• [Instructions for the task]:
Print the whole listing exactly as it appears, but skip the pictures.

• [Given information]:

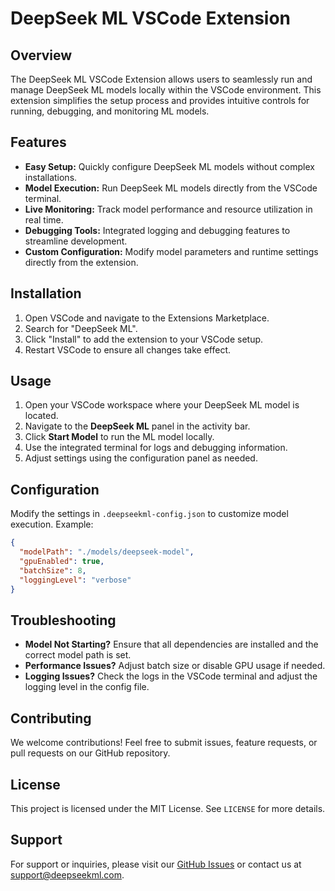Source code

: # DeepSeek ML VSCode Extension

## Overview
The DeepSeek ML VSCode Extension allows users to seamlessly run and manage DeepSeek ML models locally within the VSCode environment. This extension simplifies the setup process and provides intuitive controls for running, debugging, and monitoring ML models.

## Features
- **Easy Setup:** Quickly configure DeepSeek ML models without complex installations.
- **Model Execution:** Run DeepSeek ML models directly from the VSCode terminal.
- **Live Monitoring:** Track model performance and resource utilization in real time.
- **Debugging Tools:** Integrated logging and debugging features to streamline development.
- **Custom Configuration:** Modify model parameters and runtime settings directly from the extension.

## Installation
1. Open VSCode and navigate to the Extensions Marketplace.
2. Search for "DeepSeek ML".
3. Click "Install" to add the extension to your VSCode setup.
4. Restart VSCode to ensure all changes take effect.

## Usage
1. Open your VSCode workspace where your DeepSeek ML model is located.
2. Navigate to the **DeepSeek ML** panel in the activity bar.
3. Click **Start Model** to run the ML model locally.
4. Use the integrated terminal for logs and debugging information.
5. Adjust settings using the configuration panel as needed.

## Configuration
Modify the settings in `.deepseekml-config.json` to customize model execution. Example:
```json
{
  "modelPath": "./models/deepseek-model",
  "gpuEnabled": true,
  "batchSize": 8,
  "loggingLevel": "verbose"
}
```

## Troubleshooting
- **Model Not Starting?** Ensure that all dependencies are installed and the correct model path is set.
- **Performance Issues?** Adjust batch size or disable GPU usage if needed.
- **Logging Issues?** Check the logs in the VSCode terminal and adjust the logging level in the config file.

## Contributing
We welcome contributions! Feel free to submit issues, feature requests, or pull requests on our GitHub repository.

## License
This project is licensed under the MIT License. See `LICENSE` for more details.

## Support
For support or inquiries, please visit our [GitHub Issues](https://github.com/your-repo/deepseek-vscode/issues) or contact us at support@deepseekml.com.

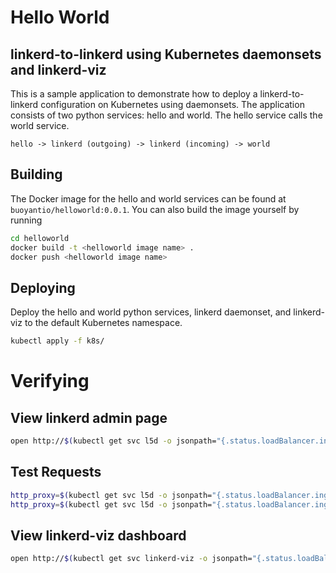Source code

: # Hello World

## linkerd-to-linkerd using Kubernetes daemonsets and linkerd-viz

This is a sample application to demonstrate how to deploy a linkerd-to-linkerd
configuration on Kubernetes using daemonsets. The application consists of
two python services: hello and world. The hello service calls the world
service.

```
hello -> linkerd (outgoing) -> linkerd (incoming) -> world
```

## Building

The Docker image for the hello and world services can be found at
`buoyantio/helloworld:0.0.1`. You can also build the image yourself by running

```bash
cd helloworld
docker build -t <helloworld image name> .
docker push <helloworld image name>
```

## Deploying

Deploy the hello and world python services, linkerd daemonset, and linkerd-viz
to the default Kubernetes namespace.

```bash
kubectl apply -f k8s/
```

# Verifying

## View linkerd admin page

```bash
open http://$(kubectl get svc l5d -o jsonpath="{.status.loadBalancer.ingress[0].ip}"):9990
```

## Test Requests

```bash
http_proxy=$(kubectl get svc l5d -o jsonpath="{.status.loadBalancer.ingress[0].ip}"):4140 curl -s http://hello
http_proxy=$(kubectl get svc l5d -o jsonpath="{.status.loadBalancer.ingress[0].ip}"):4140 curl -s http://world
```

## View linkerd-viz dashboard

```bash
open http://$(kubectl get svc linkerd-viz -o jsonpath="{.status.loadBalancer.ingress[0].ip}")
```
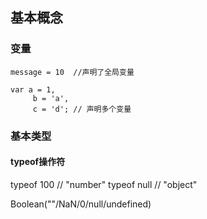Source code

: ## 基本概念

### 变量

`message = 10  //声明了全局变量`

```
var a = 1,
     b = 'a',
     c = 'd'; // 声明多个变量

```

### 基本类型

#### typeof操作符

typeof 100 // "number"
typeof null // "object"

Boolean(""/NaN/0/null/undefined)

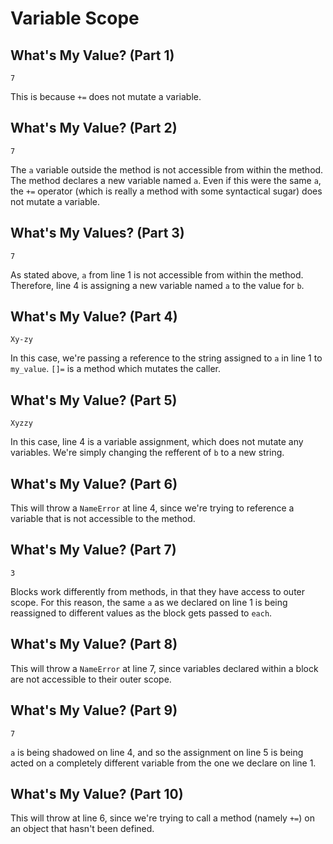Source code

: # Variable Scope

## What's My Value? (Part 1)

```
7
```

This is because `+=` does not mutate a variable.

## What's My Value? (Part 2)

```
7
```

The `a` variable outside the method is not accessible from within the method. The method declares a new variable named `a`. Even if this were the same `a`, the `+=` operator (which is really a method with some syntactical sugar) does not mutate a variable.

## What's My Values? (Part 3)

```
7
```

As stated above, `a` from line 1 is not accessible from within the method. Therefore, line 4 is assigning a new variable named `a` to the value for `b`.

## What's My Value? (Part 4)

```
Xy-zy
```

In this case, we're passing a reference to the string assigned to `a` in line 1 to `my_value`. `[]=` is a method which mutates the caller.

## What's My Value? (Part 5)

```
Xyzzy
```

In this case, line 4 is a variable assignment, which does not mutate any variables. We're simply changing the refferent of `b` to a new string.

## What's My Value? (Part 6)

This will throw a `NameError` at line 4, since we're trying to reference a variable that is not accessible to the method.

## What's My Value? (Part 7)

```
3
```

Blocks work differently from methods, in that they have access to outer scope. For this reason, the same `a` as we declared on line 1 is being reassigned to different values as the block gets passed to `each`.

## What's My Value? (Part 8)

This will throw a `NameError` at line 7, since variables declared within a block are not accessible to their outer scope.

## What's My Value? (Part 9)

```
7
```

`a` is being shadowed on line 4, and so the assignment on line 5 is being acted on a completely different variable from the one we declare on line 1.

## What's My Value? (Part 10)

This will throw at line 6, since we're trying to call a method (namely `+=`) on an object that hasn't been defined.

• [Answer to the problem]:
Source code

: # DeepSeek ML VSCode Extension

## Overview
The DeepSeek ML VSCode Extension allows users to seamlessly run and manage DeepSeek ML models locally within the VSCode environment. This extension simplifies the setup process and provides intuitive controls for running, debugging, and monitoring ML models.

## Features
- **Easy Setup:** Quickly configure DeepSeek ML models without complex installations.
- **Model Execution:** Run DeepSeek ML models directly from the VSCode terminal.
- **Live Monitoring:** Track model performance and resource utilization in real time.
- **Debugging Tools:** Integrated logging and debugging features to streamline development.
- **Custom Configuration:** Modify model parameters and runtime settings directly from the extension.

## Installation
1. Open VSCode and navigate to the Extensions Marketplace.
2. Search for "DeepSeek ML".
3. Click "Install" to add the extension to your VSCode setup.
4. Restart VSCode to ensure all changes take effect.

## Usage
1. Open your VSCode workspace where your DeepSeek ML model is located.
2. Navigate to the **DeepSeek ML** panel in the activity bar.
3. Click **Start Model** to run the ML model locally.
4. Use the integrated terminal for logs and debugging information.
5. Adjust settings using the configuration panel as needed.

## Configuration
Modify the settings in `.deepseekml-config.json` to customize model execution. Example:
```json
{
  "modelPath": "./models/deepseek-model",
  "gpuEnabled": true,
  "batchSize": 8,
  "loggingLevel": "verbose"
}
```

## Troubleshooting
- **Model Not Starting?** Ensure that all dependencies are installed and the correct model path is set.
- **Performance Issues?** Adjust batch size or disable GPU usage if needed.
- **Logging Issues?** Check the logs in the VSCode terminal and adjust the logging level in the config file.

## Contributing
We welcome contributions! Feel free to submit issues, feature requests, or pull requests on our GitHub repository.

## License
This project is licensed under the MIT License. See `LICENSE` for more details.

## Support
For support or inquiries, please visit our [GitHub Issues](https://github.com/your-repo/deepseek-vscode/issues) or contact us at support@deepseekml.com.

Source code

: # Hello World

## linkerd-to-linkerd using Kubernetes daemonsets and linkerd-viz

This is a sample application to demonstrate how to deploy a linkerd-to-linkerd
configuration on Kubernetes using daemonsets. The application consists of
two python services: hello and world. The hello service calls the world
service.

```
hello -> linkerd (outgoing) -> linkerd (incoming) -> world
```

## Building

The Docker image for the hello and world services can be found at
`buoyantio/helloworld:0.0.1`. You can also build the image yourself by running

```bash
cd helloworld
docker build -t <helloworld image name> .
docker push <helloworld image name>
```

## Deploying

Deploy the hello and world python services, linkerd daemonset, and linkerd-viz
to the default Kubernetes namespace.

```bash
kubectl apply -f k8s/
```

# Verifying

## View linkerd admin page

```bash
open http://$(kubectl get svc l5d -o jsonpath="{.status.loadBalancer.ingress[0].ip}"):9990
```

## Test Requests

```bash
http_proxy=$(kubectl get svc l5d -o jsonpath="{.status.loadBalancer.ingress[0].ip}"):4140 curl -s http://hello
http_proxy=$(kubectl get svc l5d -o jsonpath="{.status.loadBalancer.ingress[0].ip}"):4140 curl -s http://world
```

## View linkerd-viz dashboard

```bash
open http://$(kubectl get svc linkerd-viz -o jsonpath="{.status.loadBalancer.ingress[0].ip}")
```
Source code

: ## 基本概念

### 变量

`message = 10  //声明了全局变量`

```
var a = 1,
     b = 'a',
     c = 'd'; // 声明多个变量

```

### 基本类型

#### typeof操作符

typeof 100 // "number"
typeof null // "object"

Boolean(""/NaN/0/null/undefined)

Source code

: # Variable Scope

## What's My Value? (Part 1)

```
7
```

This is because `+=` does not mutate a variable.

## What's My Value? (Part 2)

```
7
```

The `a` variable outside the method is not accessible from within the method. The method declares a new variable named `a`. Even if this were the same `a`, the `+=` operator (which is really a method with some syntactical sugar) does not mutate a variable.

## What's My Values? (Part 3)

```
7
```

As stated above, `a` from line 1 is not accessible from within the method. Therefore, line 4 is assigning a new variable named `a` to the value for `b`.

## What's My Value? (Part 4)

```
Xy-zy
```

In this case, we're passing a reference to the string assigned to `a` in line 1 to `my_value`. `[]=` is a method which mutates the caller.

## What's My Value? (Part 5)

```
Xyzzy
```

In this case, line 4 is a variable assignment, which does not mutate any variables. We're simply changing the refferent of `b` to a new string.

## What's My Value? (Part 6)

This will throw a `NameError` at line 4, since we're trying to reference a variable that is not accessible to the method.

## What's My Value? (Part 7)

```
3
```

Blocks work differently from methods, in that they have access to outer scope. For this reason, the same `a` as we declared on line 1 is being reassigned to different values as the block gets passed to `each`.

## What's My Value? (Part 8)

This will throw a `NameError` at line 7, since variables declared within a block are not accessible to their outer scope.

## What's My Value? (Part 9)

```
7
```

`a` is being shadowed on line 4, and so the assignment on line 5 is being acted on a completely different variable from the one we declare on line 1.

## What's My Value? (Part 10)

This will throw at line 6, since we're trying to call a method (namely `+=`) on an object that hasn't been defined.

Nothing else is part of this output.